## Requirement
Please copy the lines below exactly, from the first one through the line showing "## Quick Start".

[Source data]
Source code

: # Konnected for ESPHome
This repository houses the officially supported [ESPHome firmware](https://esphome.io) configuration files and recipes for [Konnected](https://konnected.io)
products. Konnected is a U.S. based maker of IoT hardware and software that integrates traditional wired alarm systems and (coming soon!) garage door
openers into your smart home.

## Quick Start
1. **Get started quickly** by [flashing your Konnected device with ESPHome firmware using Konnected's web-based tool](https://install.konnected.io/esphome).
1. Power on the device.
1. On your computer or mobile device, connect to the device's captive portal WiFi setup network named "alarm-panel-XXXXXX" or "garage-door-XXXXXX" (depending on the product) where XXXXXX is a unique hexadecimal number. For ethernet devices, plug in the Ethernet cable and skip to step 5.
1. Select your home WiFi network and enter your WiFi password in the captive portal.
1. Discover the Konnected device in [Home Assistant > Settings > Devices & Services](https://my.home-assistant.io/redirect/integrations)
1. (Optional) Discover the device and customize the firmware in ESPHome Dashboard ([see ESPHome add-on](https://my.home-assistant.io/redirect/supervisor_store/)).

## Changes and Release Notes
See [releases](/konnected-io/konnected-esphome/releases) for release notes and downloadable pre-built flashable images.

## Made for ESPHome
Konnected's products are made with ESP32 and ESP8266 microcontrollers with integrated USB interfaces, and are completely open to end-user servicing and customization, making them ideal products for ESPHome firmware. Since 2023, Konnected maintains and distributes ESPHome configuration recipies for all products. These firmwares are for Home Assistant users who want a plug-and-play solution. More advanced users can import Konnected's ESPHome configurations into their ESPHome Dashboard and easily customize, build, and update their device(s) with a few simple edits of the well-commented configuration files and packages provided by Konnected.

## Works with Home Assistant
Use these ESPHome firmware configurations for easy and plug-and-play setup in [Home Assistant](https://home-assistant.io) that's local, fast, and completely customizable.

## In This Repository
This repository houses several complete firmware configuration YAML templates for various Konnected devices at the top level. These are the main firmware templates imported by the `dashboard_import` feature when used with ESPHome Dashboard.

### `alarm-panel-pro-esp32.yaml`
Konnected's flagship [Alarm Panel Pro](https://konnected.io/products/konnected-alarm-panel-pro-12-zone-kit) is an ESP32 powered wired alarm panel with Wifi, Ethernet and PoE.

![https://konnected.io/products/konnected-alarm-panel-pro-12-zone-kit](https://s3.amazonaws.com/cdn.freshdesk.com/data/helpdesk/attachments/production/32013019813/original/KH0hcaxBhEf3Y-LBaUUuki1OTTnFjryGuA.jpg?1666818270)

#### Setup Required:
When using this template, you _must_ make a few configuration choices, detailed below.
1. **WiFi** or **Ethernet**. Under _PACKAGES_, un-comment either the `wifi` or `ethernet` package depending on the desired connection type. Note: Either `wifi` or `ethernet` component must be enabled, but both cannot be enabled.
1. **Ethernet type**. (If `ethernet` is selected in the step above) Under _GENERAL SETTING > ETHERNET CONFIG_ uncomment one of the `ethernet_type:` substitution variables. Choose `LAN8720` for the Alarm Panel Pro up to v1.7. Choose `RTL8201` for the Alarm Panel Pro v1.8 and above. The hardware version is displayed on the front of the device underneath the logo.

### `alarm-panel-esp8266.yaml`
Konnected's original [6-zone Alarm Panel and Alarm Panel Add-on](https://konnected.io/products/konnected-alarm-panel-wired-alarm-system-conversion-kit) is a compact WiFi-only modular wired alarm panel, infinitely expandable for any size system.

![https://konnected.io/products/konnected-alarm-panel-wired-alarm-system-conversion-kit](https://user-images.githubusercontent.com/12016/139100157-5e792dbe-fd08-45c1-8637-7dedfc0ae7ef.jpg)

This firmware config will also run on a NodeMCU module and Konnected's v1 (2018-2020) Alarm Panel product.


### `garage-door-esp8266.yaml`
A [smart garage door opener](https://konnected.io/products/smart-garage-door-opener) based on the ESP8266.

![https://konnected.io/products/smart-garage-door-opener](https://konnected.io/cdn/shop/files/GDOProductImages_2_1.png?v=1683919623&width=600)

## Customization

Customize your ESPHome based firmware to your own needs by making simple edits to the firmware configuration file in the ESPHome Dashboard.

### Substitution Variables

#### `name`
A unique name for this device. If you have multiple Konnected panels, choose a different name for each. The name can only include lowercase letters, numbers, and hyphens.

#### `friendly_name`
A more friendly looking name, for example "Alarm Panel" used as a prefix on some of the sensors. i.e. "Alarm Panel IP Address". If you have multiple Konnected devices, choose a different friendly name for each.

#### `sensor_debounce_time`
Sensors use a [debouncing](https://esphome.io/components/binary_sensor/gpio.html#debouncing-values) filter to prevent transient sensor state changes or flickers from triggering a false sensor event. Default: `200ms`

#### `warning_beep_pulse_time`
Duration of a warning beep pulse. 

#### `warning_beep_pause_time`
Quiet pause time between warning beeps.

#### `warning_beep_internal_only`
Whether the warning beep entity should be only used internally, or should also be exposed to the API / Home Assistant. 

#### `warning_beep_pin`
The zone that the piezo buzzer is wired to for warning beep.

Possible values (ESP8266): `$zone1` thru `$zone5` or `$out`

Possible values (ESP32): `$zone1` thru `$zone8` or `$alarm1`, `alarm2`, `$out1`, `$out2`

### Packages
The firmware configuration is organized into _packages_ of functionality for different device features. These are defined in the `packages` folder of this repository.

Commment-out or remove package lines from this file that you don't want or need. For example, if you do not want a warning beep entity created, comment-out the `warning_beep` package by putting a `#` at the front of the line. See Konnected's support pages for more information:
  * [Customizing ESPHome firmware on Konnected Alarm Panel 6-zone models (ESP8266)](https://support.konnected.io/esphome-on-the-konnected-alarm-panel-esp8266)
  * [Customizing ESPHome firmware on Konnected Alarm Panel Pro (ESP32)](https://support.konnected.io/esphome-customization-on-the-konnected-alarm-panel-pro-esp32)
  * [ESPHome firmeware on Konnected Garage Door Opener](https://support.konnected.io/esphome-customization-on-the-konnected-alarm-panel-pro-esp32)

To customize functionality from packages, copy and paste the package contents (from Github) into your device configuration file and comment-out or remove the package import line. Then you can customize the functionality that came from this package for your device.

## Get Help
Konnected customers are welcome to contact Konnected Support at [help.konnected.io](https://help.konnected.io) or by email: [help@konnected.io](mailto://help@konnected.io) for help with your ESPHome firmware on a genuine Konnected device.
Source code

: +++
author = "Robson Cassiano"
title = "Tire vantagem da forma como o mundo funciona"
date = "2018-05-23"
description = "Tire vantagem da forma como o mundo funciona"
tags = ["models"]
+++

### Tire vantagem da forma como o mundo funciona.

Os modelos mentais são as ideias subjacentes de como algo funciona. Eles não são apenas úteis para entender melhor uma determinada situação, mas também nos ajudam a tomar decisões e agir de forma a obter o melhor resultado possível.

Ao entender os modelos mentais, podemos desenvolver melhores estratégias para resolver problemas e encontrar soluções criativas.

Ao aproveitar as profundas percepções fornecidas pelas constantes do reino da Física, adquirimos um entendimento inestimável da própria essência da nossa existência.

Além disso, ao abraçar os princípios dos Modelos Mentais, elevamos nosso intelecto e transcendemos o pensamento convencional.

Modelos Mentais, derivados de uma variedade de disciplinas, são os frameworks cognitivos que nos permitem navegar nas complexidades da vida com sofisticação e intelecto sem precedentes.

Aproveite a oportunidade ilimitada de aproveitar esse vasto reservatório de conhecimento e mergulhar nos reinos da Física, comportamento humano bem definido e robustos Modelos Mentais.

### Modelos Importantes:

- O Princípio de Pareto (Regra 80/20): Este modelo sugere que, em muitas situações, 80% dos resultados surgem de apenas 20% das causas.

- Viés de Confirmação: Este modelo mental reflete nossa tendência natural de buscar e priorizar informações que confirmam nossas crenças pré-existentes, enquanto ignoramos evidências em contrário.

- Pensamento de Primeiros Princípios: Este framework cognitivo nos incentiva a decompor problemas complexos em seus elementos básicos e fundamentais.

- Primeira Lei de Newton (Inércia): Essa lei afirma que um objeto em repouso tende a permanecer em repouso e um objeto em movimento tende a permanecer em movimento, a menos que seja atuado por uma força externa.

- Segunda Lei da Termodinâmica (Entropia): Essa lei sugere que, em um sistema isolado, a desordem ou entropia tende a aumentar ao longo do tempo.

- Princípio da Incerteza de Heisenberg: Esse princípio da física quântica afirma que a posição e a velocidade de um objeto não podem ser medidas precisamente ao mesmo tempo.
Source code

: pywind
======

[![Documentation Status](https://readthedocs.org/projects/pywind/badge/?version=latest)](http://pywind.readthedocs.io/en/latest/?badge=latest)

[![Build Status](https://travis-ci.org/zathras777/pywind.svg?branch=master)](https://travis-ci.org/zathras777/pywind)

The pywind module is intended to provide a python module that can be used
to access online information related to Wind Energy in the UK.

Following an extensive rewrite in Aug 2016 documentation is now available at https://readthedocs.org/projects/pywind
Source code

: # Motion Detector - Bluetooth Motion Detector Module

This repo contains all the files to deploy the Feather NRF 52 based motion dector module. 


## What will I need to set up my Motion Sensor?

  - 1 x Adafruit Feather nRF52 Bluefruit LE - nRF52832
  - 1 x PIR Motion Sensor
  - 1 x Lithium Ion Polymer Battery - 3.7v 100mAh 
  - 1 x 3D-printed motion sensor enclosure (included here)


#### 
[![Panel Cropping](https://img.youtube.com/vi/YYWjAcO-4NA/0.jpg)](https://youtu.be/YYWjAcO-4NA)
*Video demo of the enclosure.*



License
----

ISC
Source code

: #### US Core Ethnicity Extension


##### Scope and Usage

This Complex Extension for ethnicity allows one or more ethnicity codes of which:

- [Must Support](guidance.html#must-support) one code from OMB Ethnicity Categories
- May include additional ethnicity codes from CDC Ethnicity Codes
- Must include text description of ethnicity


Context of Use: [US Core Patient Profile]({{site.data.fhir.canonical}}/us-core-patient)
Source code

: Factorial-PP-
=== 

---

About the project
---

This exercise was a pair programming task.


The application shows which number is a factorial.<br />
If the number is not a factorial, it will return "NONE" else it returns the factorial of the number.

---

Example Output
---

## Solution for this exercise
Source code

: # Konnected for ESPHome
This repository houses the officially supported [ESPHome firmware](https://esphome.io) configuration files and recipes for [Konnected](https://konnected.io)
products. Konnected is a U.S. based maker of IoT hardware and software that integrates traditional wired alarm systems and (coming soon!) garage door
openers into your smart home.

## Quick Start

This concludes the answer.